Soldiers of an army of occupation are legitimate targets for resistance fighters. It’s akin to conquistadors moaning about the dangerous natives to suggest otherwise. Hezbollah and Hamas’s capture of Israeli soldiers does not then excuse or explain the Israeli military’s latest attacks on civilian populations. Anyway Israel continues to ignore a clear offer of negotiations for the exchange of captured soldiers for political prisoners.
When the Israeli military targets civilians and the infrastructure of life - including schools, housing, roads, and water pipes - it commits crimes against humanity. When Israeli bombs target Lebanese army outposts and barracks, including twenty Lebanese soldiers killed in two strikes in as many days, it becomes clear the regional superpower desires a continuation of hostilities: Israel is not only ignoring Lebanon’s sovereign right to control its own security but also thwarting Lebanon’s ability to do so.

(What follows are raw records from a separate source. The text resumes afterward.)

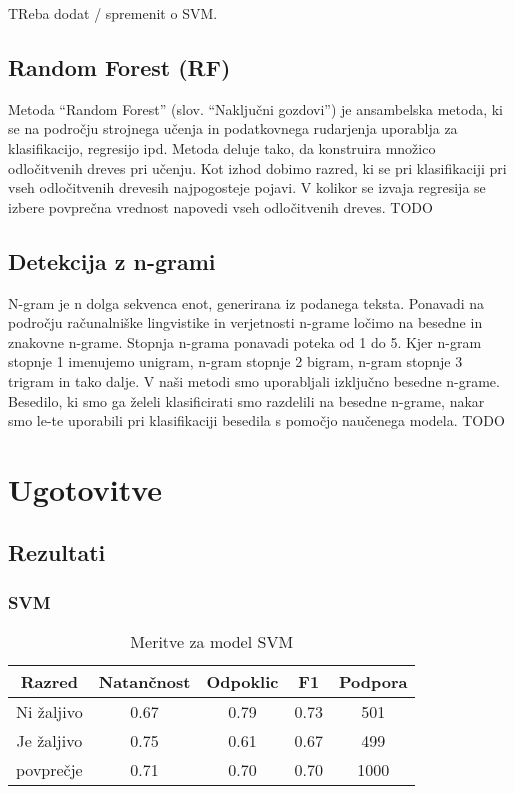 \documentclass{acm_proc_article-sp}
\begin{document}
TReba dodat / spremenit o SVM.

\subsection{Random Forest (RF)}
Metoda “Random Forest” (slov. “Naključni gozdovi”) je ansambelska metoda, ki se na področju strojnega učenja in podatkovnega rudarjenja uporablja za klasifikacijo, regresijo ipd. Metoda deluje tako, da konstruira množico odločitvenih dreves pri učenju. Kot izhod dobimo razred, ki se pri klasifikaciji pri vseh odločitvenih drevesih najpogosteje pojavi. V kolikor se izvaja regresija se izbere povprečna vrednost napovedi vseh odločitvenih dreves. TODO

\subsection{Detekcija z n-grami}
N-gram je n dolga sekvenca enot, generirana iz podanega teksta.
Ponavadi na področju računalniške lingvistike in verjetnosti n-grame ločimo na besedne in znakovne n-grame. Stopnja n-grama ponavadi poteka od 1 do 5. Kjer n-gram stopnje 1 imenujemo unigram, n-gram stopnje 2 bigram, n-gram stopnje 3 trigram in tako dalje. 
V naši metodi smo uporabljali izključno besedne n-grame. 
Besedilo, ki smo ga želeli klasificirati smo razdelili na besedne n-grame, nakar smo le-te uporabili pri klasifikaciji besedila s pomočjo naučenega modela. TODO

\section{Ugotovitve}
\subsection{Rezultati}
\subsubsection{SVM}
\begin{table}[h!]
	\centering
	\caption{Meritve za model SVM}
	\begin{tabular}{|c|c|c|c|c|}
		\hline
		\textbf{Razred} & \textbf{Natančnost} & \textbf{Odpoklic} & \textbf{F1} & \textbf{Podpora} \\ \hline
		Ni žaljivo & 0.67 & 0.79 & 0.73 & 501 \\ \hline
		Je žaljivo & 0.75 & 0.61 & 0.67 & 499 \\ \hline \hline
		povprečje & 0.71 & 0.70 & 0.70 & 1000 \\ \hline
	\end{tabular}
\end{table}
\end{document}
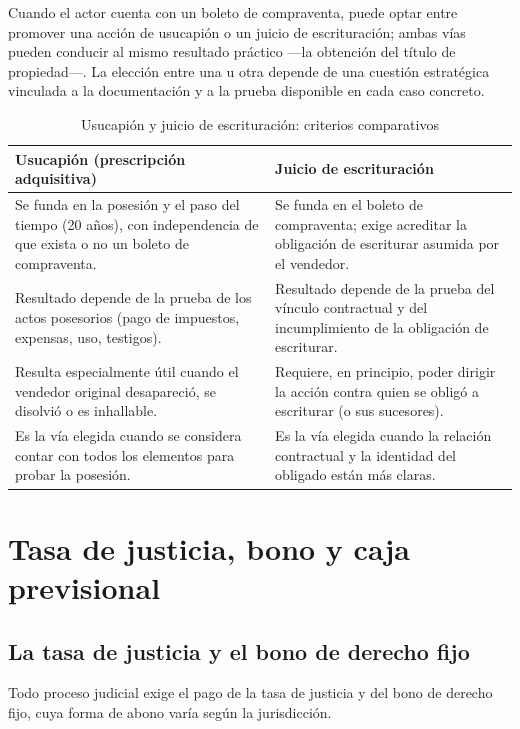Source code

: \documentclass[12pt,oneside]{book}
\begin{document}
Cuando el actor cuenta con un boleto de compraventa, puede optar entre promover una acción de usucapión o un juicio de escrituración; ambas vías pueden conducir al mismo resultado práctico —la obtención del título de propiedad—. La elección entre una u otra depende de una cuestión estratégica vinculada a la documentación y a la prueba disponible en cada caso concreto.

\begin{table}[H]
\centering
\caption{Usucapión y juicio de escrituración: criterios comparativos}
\begin{tabularx}{\textwidth}{X X}
\toprule
\textbf{Usucapión (prescripción adquisitiva)} & \textbf{Juicio de escrituración} \\
\midrule
Se funda en la posesión y el paso del tiempo (20 años), con independencia de que exista o no un boleto de compraventa. &
Se funda en el boleto de compraventa; exige acreditar la obligación de escriturar asumida por el vendedor. \\
\addlinespace
Resultado depende de la prueba de los actos posesorios (pago de impuestos, expensas, uso, testigos). &
Resultado depende de la prueba del vínculo contractual y del incumplimiento de la obligación de escriturar. \\
\addlinespace
Resulta especialmente útil cuando el vendedor original desapareció, se disolvió o es inhallable. &
Requiere, en principio, poder dirigir la acción contra quien se obligó a escriturar (o sus sucesores). \\
\addlinespace
Es la vía elegida cuando se considera contar con todos los elementos para probar la posesión. &
Es la vía elegida cuando la relación contractual y la identidad del obligado están más claras. \\
\bottomrule
\end{tabularx}
\end{table}

\section{Tasa de justicia, bono y caja previsional}

\subsection{La tasa de justicia y el bono de derecho fijo}

Todo proceso judicial exige el pago de la tasa de justicia y del bono de derecho fijo, cuya forma de abono varía según la jurisdicción.
\end{document}
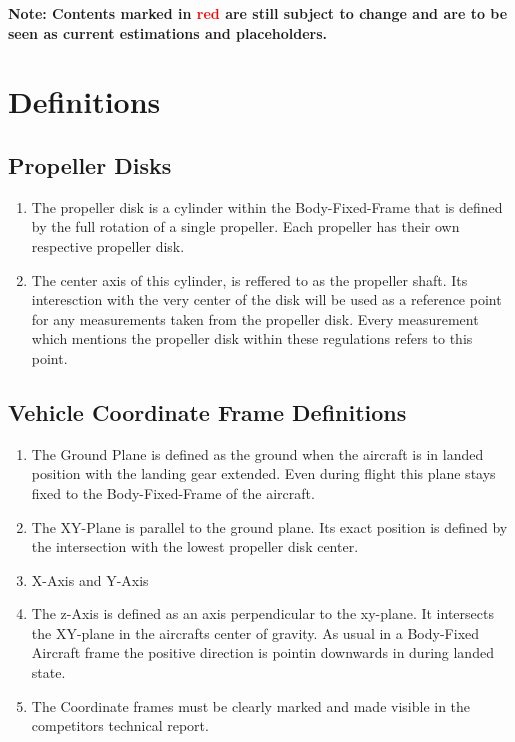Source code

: \documentclass{article}
\begin{document}


\tableofcontents{}
\newpage

{\bf Note: Contents marked in \textcolor{red}{red} are still subject to change and are to be seen as current estimations and placeholders.}

\section{Definitions}

\subsection{Propeller Disks}
\begin{enumerate}
  \item The propeller disk is a cylinder within the Body-Fixed-Frame that is defined by the full rotation of a single propeller. Each propeller has their own respective propeller disk. 
  \item The center axis of this cylinder, is reffered to as the propeller shaft. Its interesction with the very center of the disk will be used as a reference point for any measurements taken from the propeller disk. Every measurement which mentions the propeller disk within these regulations refers to this point.
\end{enumerate}


\subsection{Vehicle Coordinate Frame Definitions}
\begin{enumerate}
  \item The Ground Plane is defined as the ground when the aircraft is in landed position with the landing gear extended. Even during flight this plane stays fixed to the Body-Fixed-Frame of the aircraft.
  \item The XY-Plane is parallel to the ground plane. Its exact position is defined by the intersection with the lowest propeller disk center.
  \item X-Axis and Y-Axis
  \item The z-Axis is defined as an axis perpendicular to the xy-plane. It intersects the XY-plane in the aircrafts center of gravity. As usual in a Body-Fixed Aircraft frame the positive direction is pointin downwards in during landed state.
  \item The Coordinate frames must be clearly marked and made visible in the competitors technical report. 
\end{enumerate}
\end{document}
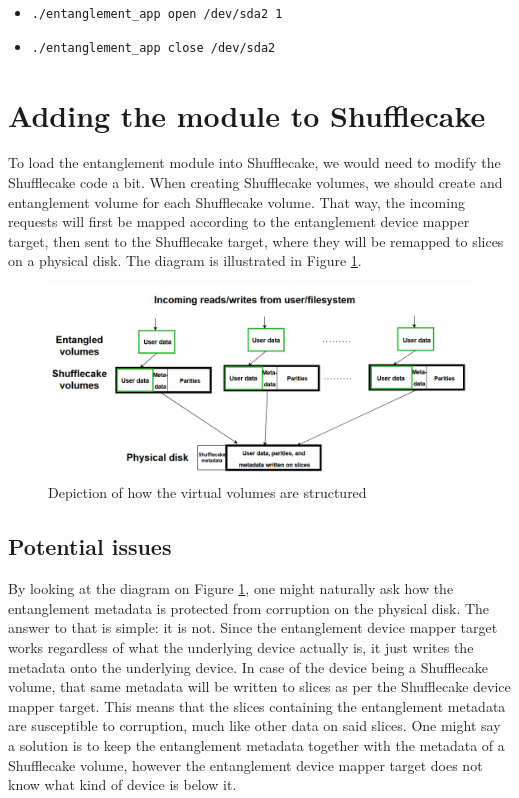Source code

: \documentclass[a4paper,11pt,oneside]{report}
\begin{document}
\begin{itemize}
    \item \texttt{./entanglement\_app open /dev/sda2 1}
    \item \texttt{./entanglement\_app close /dev/sda2}
\end{itemize}



\section{Adding the module to Shufflecake}
To load the entanglement module into Shufflecake, we would need to modify the Shufflecake code a bit. When creating Shufflecake volumes, we should create and entanglement volume for each Shufflecake volume. That way, the incoming requests will first be mapped according to the entanglement device mapper target, then sent to the Shufflecake target, where they will be remapped to slices on a physical disk. The diagram is illustrated in Figure \ref{fig:volumes-diagram}. 

\begin{figure}[!ht]
    \centering
    \includegraphics[scale=0.5]{figures/Volumes_diagram.PNG}
    \caption{Depiction of how the virtual volumes are structured}
    \label{fig:volumes-diagram}
\end{figure}

\subsection{Potential issues}
By looking at the diagram on Figure \ref{fig:volumes-diagram}, one might naturally ask how the entanglement metadata is protected from corruption on the physical disk. The answer to that is simple: it is not. Since the entanglement device mapper target works regardless of what the underlying device actually is, it just writes the metadata onto the underlying device. In case of the device being a Shufflecake volume, that same metadata will be written to slices as per the Shufflecake device mapper target. This means that the slices containing the entanglement metadata are susceptible to corruption, much like other data on said slices. One might say a solution is to keep the entanglement metadata together with the metadata of a Shufflecake volume, however the entanglement device mapper target does not know what kind of device is below it. 
\end{document}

Even prior to Israel’s latest invasion of Lebanon, Israeli jets habitually violated Lebanese air space. Add to this the ongoing occupation of the Shebaa Farms, Israel knowingly provokes its northern neighbour and keeps open the battlefront on its northern border.
During the latest hostilities, Israel has been able to lay siege to and close off Lebanon. The international community has pretty much left Lebanon, like the Occupied Territories, to its fate. Backed by the UK, the US demonstrated tacit support for Israel’s war on Lebanon when it blocked UN Security Council efforts to implement an immediate ceasefire.
Israel has threatened to bomb Lebanon “back 20 years.” This last happened in 1982 when Israel invaded Lebanon intent on burying the Palestinian Liberation Organisation (PLO). Then Israel pushed the retreating PLO and civilians from south Lebanon back into west Beirut, where Israel subsequently slaughtered some 17,500 people from the air.
The international forces subsequently oversaw the implementation of Israel’s request that the PLO (and Syrian forces) be evacuated. Once completely devoid of the power of resistance, Israel invaded west Beirut and oversaw the Sabra and Shatila massacre of the elderly, women, youth, and children by Israel’s allies since 1976, the Phalangist militia.
This bloody history lives on in memory and extends into today. On Saturday 15 July, the Israeli army ordered civilians out of Marwaheen saying it would bomb the village in two hours. The Israeli army then fired upon vehicles, which it knew, because it ordered it, contained precious loads of whole families trying to escape the line of fire. A strike against two vehicles left at least twenty civilians dead, mostly children.
In 1982, the thousands of civilian victims of Israel’s indiscriminate bombing where labelled “human shields” for the PLO. It remains largely acceptable to normalise Israeli brutality and condemn Palestinians without proof. Actress and Guardian columnist, Maureen Lipman, for example, went unchallenged by presenter of the BBC’s This Week programme, Andrew Neil, when she made the following gross generalisation:
“What’s proportion got to do with it? It’s not about proportion, is it? Human life is not cheap to the Israelis. And human life on the other side is quite cheap actually because they strap bombs to people and send them to blow themselves up.”
When asked whether Hezbollah would accept giving back the two soldiers they hold captive, Shaikh Hassan Nasrallah replied they would like the Lebanese Government to negotiate on their behalf. In the end it is the world leaders and their advisors who have miscalculated.
The day before the capture of Corporal Gilad Shalit, al-Jazeera reported Israel’s abduction of two civilians from Gaza. They are the brothers Osama and Mustafa Abu Muamar, and their fate remains at this time unknown. Their abduction, while not reported in the commercial mass media, is an inciting event too.
Hezbollah was a homegrown response to Israel’s 18-year occupation of south Lebanon, ending in 2000. The Hamas-led government was democratically elected into office. Their origins in popular support share a common cause: The need to defend the indigenous populations against the ambitions of the only country in the world to have never had internationally declared borders.